Gli alleati forniranno all’Ucraina gli armamenti necessari per fronteggiare ancora meglio di quanto non stiano già eroicamente facendo l’invasione russa e sosterranno la popolazione civile con aiuti finanziari e umanitari. A porte chiuse inoltre il bilancio top secret di un mese di guerra ha delineato i moltissimi lati deboli dell’armata di Mosca, soprattutto l’inadeguatezza organizzativa e di coordinamento, la pessima manutenzione di mezzi e armamenti, nonché la fragilità psicofisica delle truppe, ma anche i punti di forza: la precisione dei lanci dei missili ipersonici e a lunga gittata coordinati dai rilevamenti satellitari, il prudente ricorso ai bombardamenti aerei ad alta quota, la sistematica tattica dell’accerchiamento e dell’annientamento dei centri abitati.

“Anche se non è possibile coinvolgere né Nato né Ue nella garanzia di una no fly zone”, ha precisato il Premier Mario Draghi, a preoccupare i leader occidentali sono i possibili colpi di coda di un Putin stretto fra il fallimentare andamento dell’invasione e il tracollo economico.

Preoccupazioni bilanciate, come hanno annunciato il Presidente americano Biden, il segretario della Nato Stoltemberg, il Premier inglese Johnson, il Presidente Francese Macron e il Presidente del Consiglio italiano, col potenziamento dell’intero sistema difensivo dell’Alleanza atlantica ai confini con l’Ucraina, la Bielorussia, e per quanto riguarda i paesi baltici con la stessa federazione russa.

Positivo il riferimento di Stoltemberg alla Cina. Pechino avrebbe informalmente confermato, in particolare durante la recente videoconferenza fra Biden e Xi Jinping,  che non fornirà armamenti a Mosca e attiverà interventi diplomatici per porre fine al conflitto. Non ha detto come, ma è già qualcosa.

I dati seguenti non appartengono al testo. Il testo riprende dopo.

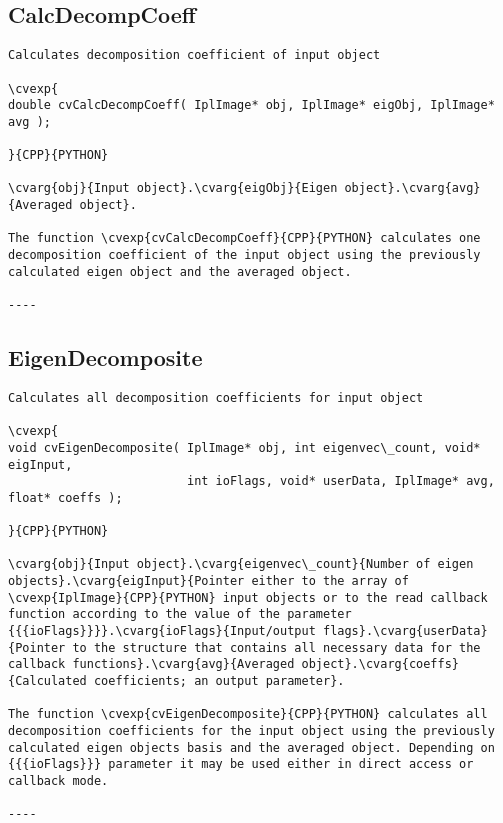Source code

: \subsection{CalcDecompCoeff}
\begin{verbatim}
Calculates decomposition coefficient of input object

\cvexp{
double cvCalcDecompCoeff( IplImage* obj, IplImage* eigObj, IplImage* avg );

}{CPP}{PYTHON}

\cvarg{obj}{Input object}.\cvarg{eigObj}{Eigen object}.\cvarg{avg}{Averaged object}.

The function \cvexp{cvCalcDecompCoeff}{CPP}{PYTHON} calculates one decomposition coefficient of the input object using the previously calculated eigen object and the averaged object.

----
\end{verbatim}
\subsection{EigenDecomposite}
\begin{verbatim}
Calculates all decomposition coefficients for input object

\cvexp{
void cvEigenDecomposite( IplImage* obj, int eigenvec\_count, void* eigInput,
                         int ioFlags, void* userData, IplImage* avg, float* coeffs );

}{CPP}{PYTHON}

\cvarg{obj}{Input object}.\cvarg{eigenvec\_count}{Number of eigen objects}.\cvarg{eigInput}{Pointer either to the array of \cvexp{IplImage}{CPP}{PYTHON} input objects or to the read callback function according to the value of the parameter {{{ioFlags}}}}.\cvarg{ioFlags}{Input/output flags}.\cvarg{userData}{Pointer to the structure that contains all necessary data for the callback functions}.\cvarg{avg}{Averaged object}.\cvarg{coeffs}{Calculated coefficients; an output parameter}.

The function \cvexp{cvEigenDecomposite}{CPP}{PYTHON} calculates all decomposition coefficients for the input object using the previously calculated eigen objects basis and the averaged object. Depending on {{{ioFlags}}} parameter it may be used either in direct access or callback mode.

----
\end{verbatim}
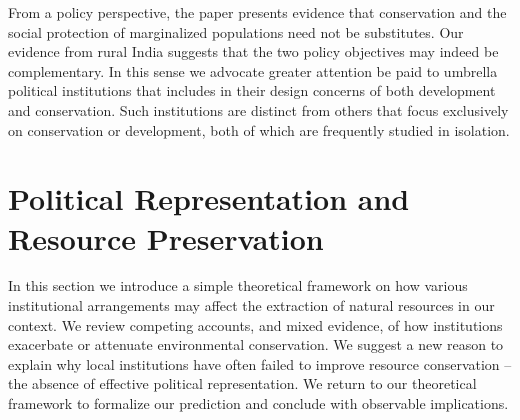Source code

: \documentclass[12pt,reqno]{article}
\begin{document}
From a policy perspective, the paper presents evidence that conservation and the social protection of marginalized populations need not be substitutes. Our evidence from rural India suggests that the two policy objectives may indeed be complementary. In this sense we advocate greater attention be paid to umbrella political institutions that includes in their design concerns of both development and conservation. Such institutions are distinct from others that focus exclusively on conservation or development, both of which are frequently studied in isolation.



\section{Political Representation and Resource Preservation} %
\label{sec:conceptual_framework}

In this section we introduce a simple theoretical framework on how various institutional arrangements may affect the extraction of natural resources in our context. We review competing accounts, and mixed evidence, of how institutions exacerbate or attenuate environmental conservation. We suggest a new reason to explain why local institutions have often failed to improve resource conservation -- the absence of effective political representation. We return to our theoretical framework to formalize our prediction and conclude with observable implications. 
\end{document}
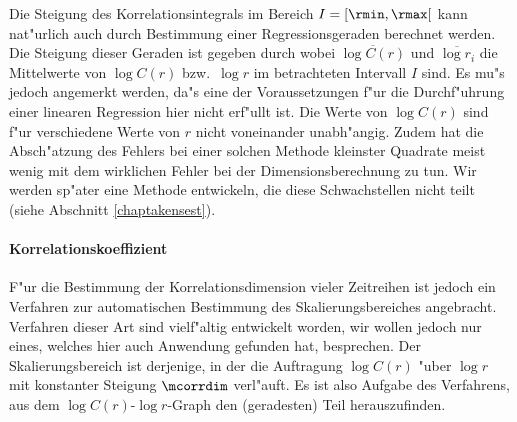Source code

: Die Steigung des Korrelationsintegrals im Bereich $I=[\rmin,\rmax[$ kann nat"urlich auch
durch Bestimmung einer Regressionsgeraden berechnet werden. Die Steigung dieser Geraden
ist gegeben durch
wobei $\overline{\log C(r)}$ und $\overline{\log r_i}$ die Mittelwerte von $\log C(r)$
bzw.\ $\log r$ im betrachteten Intervall $I$ sind. Es mu"s jedoch angemerkt werden, da"s
eine der Voraussetzungen f"ur die Durchf"uhrung einer linearen Regression hier nicht
erf"ullt ist. Die Werte von $\log C(r)$ sind f"ur verschiedene Werte von $r$ nicht
voneinander unabh"angig. Zudem hat die Absch"atzung des Fehlers bei einer solchen Methode
kleinster Quadrate meist wenig mit dem wirklichen Fehler bei der Dimensionsberechnung zu
tun. Wir werden sp"ater eine Methode entwickeln, die diese Schwachstellen nicht teilt (siehe
Abschnitt \ref{chaptakensest}).

\paragraph{Korrelationskoeffizient}
F"ur die Bestimmung der Korrelationsdimension vieler Zeitreihen ist jedoch ein Verfahren
zur automatischen Bestimmung des Skalierungsbereiches angebracht. Verfahren dieser Art
sind vielf"altig entwickelt worden, wir wollen jedoch nur eines, welches hier auch
Anwendung gefunden hat, besprechen. Der Skalierungsbereich ist derjenige, in der die
Auftragung $\log C(r)$ "uber $\log r$ mit konstanter Steigung $\mcorrdim$
verl"auft. Es ist also Aufgabe des Verfahrens, aus dem $\log C(r)$-$\log r$-Graph den
\naja(geradesten) Teil herauszufinden. 

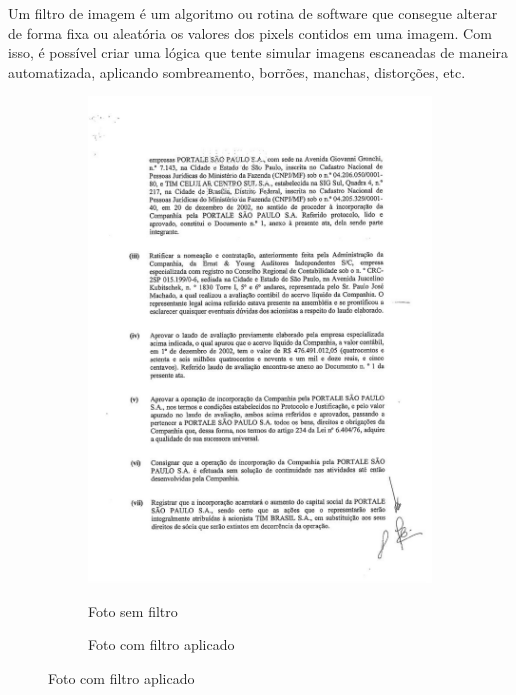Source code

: Um filtro de imagem é um algoritmo ou rotina de software que consegue alterar de forma fixa ou aleatória os valores dos pixels contidos em uma imagem. Com isso, é possível criar uma lógica que tente simular imagens escaneadas de maneira automatizada, aplicando sombreamento, borrões, manchas, distorções, etc.


\begin{figure}[H]
  \centering
  \caption{Diferença entre uma foto original e uma com filtro}
  \begin{subfigure}{.5\textwidth}
    \centering
    \caption{Foto sem filtro}
    \includegraphics[width=0.8\linewidth]{figuras/good-text-image.jpg}
    \label{fig:image-without-filter}
  \end{subfigure}%
  \begin{subfigure}{.5\textwidth}
    \centering
    \caption{Foto com filtro aplicado}

\end{subfigure}
\end{figure}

Il più duro nei confronti della Russia è stato il Premier Britannico che nel corso del vertice e subliminalmente durante la conferenza stampa, ha fatto capire che a Londra e a Washington ci si attende possa scattare una sorta di notte dei lunghi coltelli moscovita. In altre parole la messa in discussione, più o meno cruenta, del potere di Putin. Le prospettive di un cambio al vertice del Cremlino potrebbero rappresentare la  chiave di lettura delle clamorose dimissioni e del repentino allontamamento dalla Russia di Anatolij Chubais.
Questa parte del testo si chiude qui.